Using the records that appear below, write out exactly the lines from the one with "How to reach" through the one with "ORCID: [Joshua Shea](https://orcid.org/0000-0001-7869-1479)", keeping both end lines.

==========

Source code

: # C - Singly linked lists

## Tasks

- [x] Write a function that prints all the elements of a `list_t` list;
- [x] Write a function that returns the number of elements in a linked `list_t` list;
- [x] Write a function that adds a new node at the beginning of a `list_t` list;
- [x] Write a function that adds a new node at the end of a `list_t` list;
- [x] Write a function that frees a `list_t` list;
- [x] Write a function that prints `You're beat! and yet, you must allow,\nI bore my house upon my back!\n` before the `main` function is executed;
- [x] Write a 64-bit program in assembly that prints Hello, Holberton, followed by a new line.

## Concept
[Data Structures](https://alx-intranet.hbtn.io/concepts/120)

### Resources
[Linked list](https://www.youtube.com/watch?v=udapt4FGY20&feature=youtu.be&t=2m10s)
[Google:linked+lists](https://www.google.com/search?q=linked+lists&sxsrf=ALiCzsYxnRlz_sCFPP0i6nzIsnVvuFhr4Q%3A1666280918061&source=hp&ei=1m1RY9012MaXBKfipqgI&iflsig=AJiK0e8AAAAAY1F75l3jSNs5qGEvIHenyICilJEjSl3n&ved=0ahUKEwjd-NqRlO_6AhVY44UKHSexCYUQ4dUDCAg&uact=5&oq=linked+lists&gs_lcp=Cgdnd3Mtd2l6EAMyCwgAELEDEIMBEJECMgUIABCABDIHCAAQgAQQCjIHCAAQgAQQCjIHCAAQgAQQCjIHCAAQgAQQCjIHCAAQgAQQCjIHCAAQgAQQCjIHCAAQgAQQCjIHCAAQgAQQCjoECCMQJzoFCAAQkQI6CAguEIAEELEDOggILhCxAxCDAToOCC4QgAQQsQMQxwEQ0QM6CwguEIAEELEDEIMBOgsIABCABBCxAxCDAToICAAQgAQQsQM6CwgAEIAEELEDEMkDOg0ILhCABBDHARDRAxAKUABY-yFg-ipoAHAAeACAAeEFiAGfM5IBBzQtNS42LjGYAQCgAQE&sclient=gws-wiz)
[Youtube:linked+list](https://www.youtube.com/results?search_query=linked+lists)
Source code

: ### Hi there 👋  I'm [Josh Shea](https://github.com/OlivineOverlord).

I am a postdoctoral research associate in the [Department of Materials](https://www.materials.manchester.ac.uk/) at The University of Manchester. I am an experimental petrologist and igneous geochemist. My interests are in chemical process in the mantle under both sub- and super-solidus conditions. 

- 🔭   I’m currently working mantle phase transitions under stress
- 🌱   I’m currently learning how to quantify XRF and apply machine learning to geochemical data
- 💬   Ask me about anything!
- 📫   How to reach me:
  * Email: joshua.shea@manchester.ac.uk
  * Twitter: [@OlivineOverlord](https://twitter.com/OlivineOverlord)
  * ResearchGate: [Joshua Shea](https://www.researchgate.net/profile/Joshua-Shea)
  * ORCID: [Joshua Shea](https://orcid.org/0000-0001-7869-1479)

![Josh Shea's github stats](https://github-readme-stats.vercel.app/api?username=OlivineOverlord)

==========

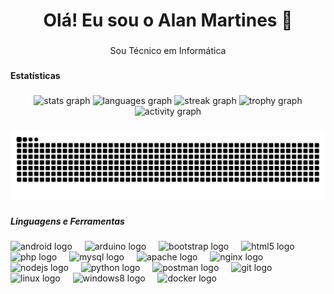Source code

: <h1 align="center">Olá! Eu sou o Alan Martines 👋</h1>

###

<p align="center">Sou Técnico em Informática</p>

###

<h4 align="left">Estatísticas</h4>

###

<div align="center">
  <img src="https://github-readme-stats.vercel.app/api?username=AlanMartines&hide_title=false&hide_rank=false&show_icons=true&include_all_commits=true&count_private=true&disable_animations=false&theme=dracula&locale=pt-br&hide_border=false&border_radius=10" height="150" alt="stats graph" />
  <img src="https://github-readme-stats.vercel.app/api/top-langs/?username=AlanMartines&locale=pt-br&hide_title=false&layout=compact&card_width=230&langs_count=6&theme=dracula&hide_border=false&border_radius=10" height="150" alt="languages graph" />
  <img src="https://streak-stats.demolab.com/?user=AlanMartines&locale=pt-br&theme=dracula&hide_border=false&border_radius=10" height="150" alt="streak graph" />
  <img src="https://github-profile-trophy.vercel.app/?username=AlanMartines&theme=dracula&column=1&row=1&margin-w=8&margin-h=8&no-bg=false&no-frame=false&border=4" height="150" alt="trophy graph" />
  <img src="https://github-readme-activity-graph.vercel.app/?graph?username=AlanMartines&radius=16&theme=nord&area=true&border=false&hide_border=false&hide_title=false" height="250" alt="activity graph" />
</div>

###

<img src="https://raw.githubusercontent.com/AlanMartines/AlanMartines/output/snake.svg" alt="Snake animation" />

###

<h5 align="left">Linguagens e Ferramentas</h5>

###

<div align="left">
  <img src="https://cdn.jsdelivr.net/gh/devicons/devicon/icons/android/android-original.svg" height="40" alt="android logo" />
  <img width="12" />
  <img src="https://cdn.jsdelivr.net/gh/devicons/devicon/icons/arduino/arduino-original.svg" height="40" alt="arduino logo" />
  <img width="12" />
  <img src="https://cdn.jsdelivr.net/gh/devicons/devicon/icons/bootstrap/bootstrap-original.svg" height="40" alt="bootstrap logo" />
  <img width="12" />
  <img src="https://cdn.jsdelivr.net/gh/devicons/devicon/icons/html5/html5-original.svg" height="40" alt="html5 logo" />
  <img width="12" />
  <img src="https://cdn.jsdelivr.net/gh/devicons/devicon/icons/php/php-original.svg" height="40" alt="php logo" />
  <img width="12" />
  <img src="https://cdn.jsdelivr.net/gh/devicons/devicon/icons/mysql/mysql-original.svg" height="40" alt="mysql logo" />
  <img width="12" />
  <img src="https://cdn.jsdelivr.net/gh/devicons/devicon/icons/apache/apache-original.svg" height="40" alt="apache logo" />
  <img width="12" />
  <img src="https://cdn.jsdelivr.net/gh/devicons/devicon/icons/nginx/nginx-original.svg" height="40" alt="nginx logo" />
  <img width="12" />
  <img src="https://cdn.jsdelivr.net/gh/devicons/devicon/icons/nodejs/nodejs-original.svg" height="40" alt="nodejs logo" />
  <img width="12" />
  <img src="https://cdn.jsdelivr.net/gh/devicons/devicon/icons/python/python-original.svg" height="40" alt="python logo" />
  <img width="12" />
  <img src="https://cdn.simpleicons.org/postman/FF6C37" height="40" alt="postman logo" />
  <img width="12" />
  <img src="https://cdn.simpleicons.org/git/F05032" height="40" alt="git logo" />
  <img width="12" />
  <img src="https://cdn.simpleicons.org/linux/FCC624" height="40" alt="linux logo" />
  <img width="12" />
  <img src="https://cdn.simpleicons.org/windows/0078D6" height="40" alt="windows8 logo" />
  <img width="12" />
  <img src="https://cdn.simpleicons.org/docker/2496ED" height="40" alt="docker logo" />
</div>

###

==========

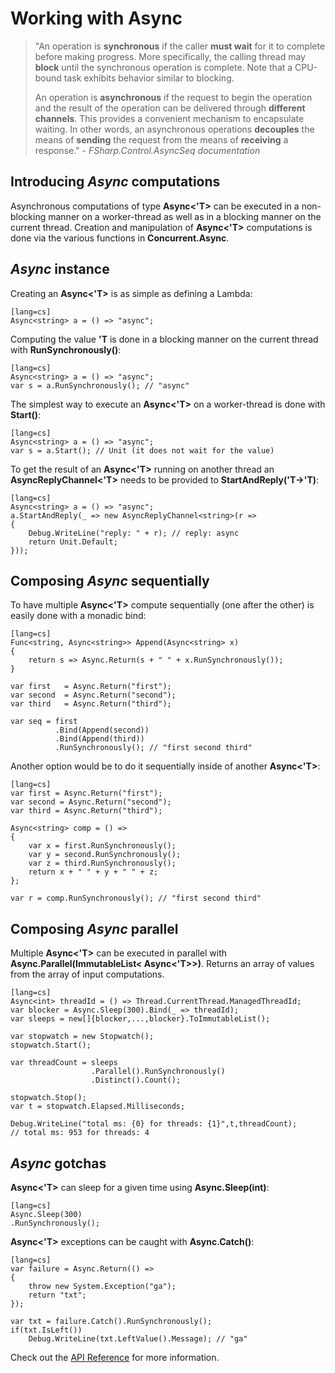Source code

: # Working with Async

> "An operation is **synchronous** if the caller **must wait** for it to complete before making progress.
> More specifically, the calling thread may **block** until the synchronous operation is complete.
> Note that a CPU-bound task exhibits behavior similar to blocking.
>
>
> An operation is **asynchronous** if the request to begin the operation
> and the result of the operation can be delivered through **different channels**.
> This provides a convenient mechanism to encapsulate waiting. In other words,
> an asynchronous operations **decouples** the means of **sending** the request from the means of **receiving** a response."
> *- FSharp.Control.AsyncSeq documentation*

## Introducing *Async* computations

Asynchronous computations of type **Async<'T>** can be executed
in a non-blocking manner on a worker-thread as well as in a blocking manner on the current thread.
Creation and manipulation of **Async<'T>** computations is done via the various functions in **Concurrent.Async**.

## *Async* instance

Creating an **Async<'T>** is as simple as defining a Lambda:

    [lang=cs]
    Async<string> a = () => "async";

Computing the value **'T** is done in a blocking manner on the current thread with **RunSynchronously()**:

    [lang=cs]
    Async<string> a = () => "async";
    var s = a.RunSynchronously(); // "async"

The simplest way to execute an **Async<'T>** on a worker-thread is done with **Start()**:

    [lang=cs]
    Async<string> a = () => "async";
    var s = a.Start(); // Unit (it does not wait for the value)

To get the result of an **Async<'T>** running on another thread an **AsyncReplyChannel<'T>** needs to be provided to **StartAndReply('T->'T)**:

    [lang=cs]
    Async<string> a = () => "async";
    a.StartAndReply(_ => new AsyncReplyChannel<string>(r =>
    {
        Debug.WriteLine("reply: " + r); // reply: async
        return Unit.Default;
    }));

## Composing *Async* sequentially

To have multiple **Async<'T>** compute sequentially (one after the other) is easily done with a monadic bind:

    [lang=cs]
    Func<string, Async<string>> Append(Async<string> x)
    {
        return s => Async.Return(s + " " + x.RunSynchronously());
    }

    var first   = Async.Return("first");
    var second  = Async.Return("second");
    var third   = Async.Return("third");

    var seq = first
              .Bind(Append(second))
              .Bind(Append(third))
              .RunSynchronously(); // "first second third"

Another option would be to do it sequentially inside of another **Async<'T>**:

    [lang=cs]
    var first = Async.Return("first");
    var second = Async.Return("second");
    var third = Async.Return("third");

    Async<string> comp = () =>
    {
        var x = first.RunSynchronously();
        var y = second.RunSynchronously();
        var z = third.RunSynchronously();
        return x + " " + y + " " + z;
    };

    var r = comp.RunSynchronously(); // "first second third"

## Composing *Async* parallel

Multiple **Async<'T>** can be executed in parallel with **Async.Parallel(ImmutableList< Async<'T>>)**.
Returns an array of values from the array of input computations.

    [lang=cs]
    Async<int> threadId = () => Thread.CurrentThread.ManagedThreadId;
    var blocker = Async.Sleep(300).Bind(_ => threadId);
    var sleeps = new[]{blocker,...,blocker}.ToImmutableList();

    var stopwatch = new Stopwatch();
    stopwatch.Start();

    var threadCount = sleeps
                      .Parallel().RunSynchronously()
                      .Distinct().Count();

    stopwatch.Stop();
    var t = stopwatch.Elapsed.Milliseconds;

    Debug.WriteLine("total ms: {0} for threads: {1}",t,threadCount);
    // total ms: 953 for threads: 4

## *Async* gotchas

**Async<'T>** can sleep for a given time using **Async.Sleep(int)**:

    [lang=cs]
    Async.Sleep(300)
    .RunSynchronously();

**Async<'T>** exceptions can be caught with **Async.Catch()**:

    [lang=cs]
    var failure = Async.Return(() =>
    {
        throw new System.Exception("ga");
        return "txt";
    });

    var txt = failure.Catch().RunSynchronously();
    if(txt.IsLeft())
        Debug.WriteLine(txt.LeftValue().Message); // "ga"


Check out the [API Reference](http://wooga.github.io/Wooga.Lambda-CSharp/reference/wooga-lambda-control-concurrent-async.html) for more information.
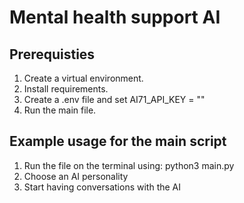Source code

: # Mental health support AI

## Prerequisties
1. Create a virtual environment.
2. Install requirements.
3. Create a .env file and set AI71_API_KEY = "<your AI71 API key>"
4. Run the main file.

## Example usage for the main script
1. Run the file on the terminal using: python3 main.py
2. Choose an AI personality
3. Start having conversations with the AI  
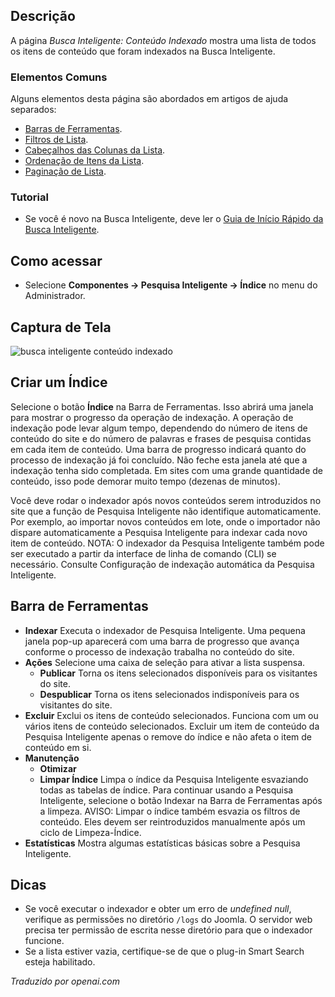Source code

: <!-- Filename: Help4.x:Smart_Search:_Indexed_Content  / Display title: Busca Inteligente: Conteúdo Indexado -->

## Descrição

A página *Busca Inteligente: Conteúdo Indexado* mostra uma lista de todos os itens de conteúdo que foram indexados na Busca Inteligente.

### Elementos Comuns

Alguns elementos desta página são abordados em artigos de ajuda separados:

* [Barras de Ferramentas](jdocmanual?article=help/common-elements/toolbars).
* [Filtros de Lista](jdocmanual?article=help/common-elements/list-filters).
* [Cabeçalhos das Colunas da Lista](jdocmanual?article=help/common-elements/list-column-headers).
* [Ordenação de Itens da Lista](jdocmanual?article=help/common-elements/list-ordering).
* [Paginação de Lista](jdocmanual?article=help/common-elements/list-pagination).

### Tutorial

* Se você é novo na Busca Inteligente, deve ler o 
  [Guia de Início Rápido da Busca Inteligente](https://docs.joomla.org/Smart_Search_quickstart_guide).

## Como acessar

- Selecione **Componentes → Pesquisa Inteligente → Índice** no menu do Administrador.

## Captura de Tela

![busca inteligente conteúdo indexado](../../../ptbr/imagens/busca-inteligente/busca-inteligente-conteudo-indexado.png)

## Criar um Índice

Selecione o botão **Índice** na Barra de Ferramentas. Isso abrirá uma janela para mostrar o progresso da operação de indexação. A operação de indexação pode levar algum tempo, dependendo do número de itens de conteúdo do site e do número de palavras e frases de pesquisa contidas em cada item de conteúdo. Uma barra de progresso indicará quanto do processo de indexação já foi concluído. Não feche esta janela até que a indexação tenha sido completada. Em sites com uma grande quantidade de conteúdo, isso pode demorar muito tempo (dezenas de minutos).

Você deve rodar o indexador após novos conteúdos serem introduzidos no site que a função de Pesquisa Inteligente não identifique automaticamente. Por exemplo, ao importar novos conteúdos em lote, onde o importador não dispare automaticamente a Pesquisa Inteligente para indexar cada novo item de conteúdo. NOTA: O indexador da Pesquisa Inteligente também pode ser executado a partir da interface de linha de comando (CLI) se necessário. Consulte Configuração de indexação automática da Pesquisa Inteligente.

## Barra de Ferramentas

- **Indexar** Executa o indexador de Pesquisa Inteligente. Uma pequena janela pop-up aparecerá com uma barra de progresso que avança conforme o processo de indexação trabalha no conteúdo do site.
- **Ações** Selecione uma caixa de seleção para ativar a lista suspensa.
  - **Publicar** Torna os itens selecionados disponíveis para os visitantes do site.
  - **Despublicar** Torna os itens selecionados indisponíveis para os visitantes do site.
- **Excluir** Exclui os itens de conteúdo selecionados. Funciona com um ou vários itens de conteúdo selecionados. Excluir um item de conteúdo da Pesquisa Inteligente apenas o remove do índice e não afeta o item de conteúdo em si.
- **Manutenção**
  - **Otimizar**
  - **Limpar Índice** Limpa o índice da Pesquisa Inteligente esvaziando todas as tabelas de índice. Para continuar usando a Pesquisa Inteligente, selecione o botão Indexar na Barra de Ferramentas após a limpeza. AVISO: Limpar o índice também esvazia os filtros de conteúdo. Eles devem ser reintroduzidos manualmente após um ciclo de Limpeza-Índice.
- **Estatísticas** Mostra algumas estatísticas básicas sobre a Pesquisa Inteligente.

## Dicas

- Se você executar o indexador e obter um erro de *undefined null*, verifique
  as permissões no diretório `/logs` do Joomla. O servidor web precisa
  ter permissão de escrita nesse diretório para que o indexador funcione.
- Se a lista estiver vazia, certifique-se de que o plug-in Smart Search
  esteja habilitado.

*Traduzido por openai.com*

==========

▸ THE COMPLETED TASK
- 📫   How to reach me:
  * Email: joshua.shea@manchester.ac.uk
  * Twitter: [@OlivineOverlord](https://twitter.com/OlivineOverlord)
  * ResearchGate: [Joshua Shea](https://www.researchgate.net/profile/Joshua-Shea)
  * ORCID: [Joshua Shea](https://orcid.org/0000-0001-7869-1479)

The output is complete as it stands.